Items from a data source
────────────────

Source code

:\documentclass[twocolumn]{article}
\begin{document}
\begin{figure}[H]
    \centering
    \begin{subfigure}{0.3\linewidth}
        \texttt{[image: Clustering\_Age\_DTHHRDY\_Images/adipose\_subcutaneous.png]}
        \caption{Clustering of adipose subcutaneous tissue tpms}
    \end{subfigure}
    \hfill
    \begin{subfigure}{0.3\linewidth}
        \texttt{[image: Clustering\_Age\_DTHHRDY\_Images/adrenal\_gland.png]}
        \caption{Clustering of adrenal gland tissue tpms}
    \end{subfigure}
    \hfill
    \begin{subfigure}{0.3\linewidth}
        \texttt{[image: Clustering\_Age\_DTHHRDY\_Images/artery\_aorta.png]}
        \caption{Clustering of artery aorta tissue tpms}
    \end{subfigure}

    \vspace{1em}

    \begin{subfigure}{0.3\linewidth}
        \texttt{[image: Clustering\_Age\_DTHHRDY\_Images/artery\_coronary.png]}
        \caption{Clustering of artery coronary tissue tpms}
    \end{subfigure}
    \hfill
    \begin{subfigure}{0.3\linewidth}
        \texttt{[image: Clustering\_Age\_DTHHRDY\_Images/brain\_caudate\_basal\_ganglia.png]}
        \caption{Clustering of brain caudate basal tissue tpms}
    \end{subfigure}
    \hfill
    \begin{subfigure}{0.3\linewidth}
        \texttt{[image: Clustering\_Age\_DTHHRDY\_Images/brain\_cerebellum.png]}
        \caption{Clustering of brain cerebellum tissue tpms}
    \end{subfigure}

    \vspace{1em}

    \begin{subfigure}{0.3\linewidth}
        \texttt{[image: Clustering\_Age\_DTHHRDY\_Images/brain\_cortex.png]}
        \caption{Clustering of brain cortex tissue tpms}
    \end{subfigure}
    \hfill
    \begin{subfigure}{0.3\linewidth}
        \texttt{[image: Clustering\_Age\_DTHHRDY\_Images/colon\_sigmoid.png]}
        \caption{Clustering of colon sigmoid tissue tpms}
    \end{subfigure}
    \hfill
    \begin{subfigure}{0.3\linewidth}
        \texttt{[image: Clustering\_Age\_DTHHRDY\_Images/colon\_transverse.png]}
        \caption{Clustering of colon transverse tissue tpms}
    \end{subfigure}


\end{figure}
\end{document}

────────────────

Your assignment ▸
The answer to this exercise is one number: how many lines of the records above contain the string "adrenal".

Result for this task ▸
2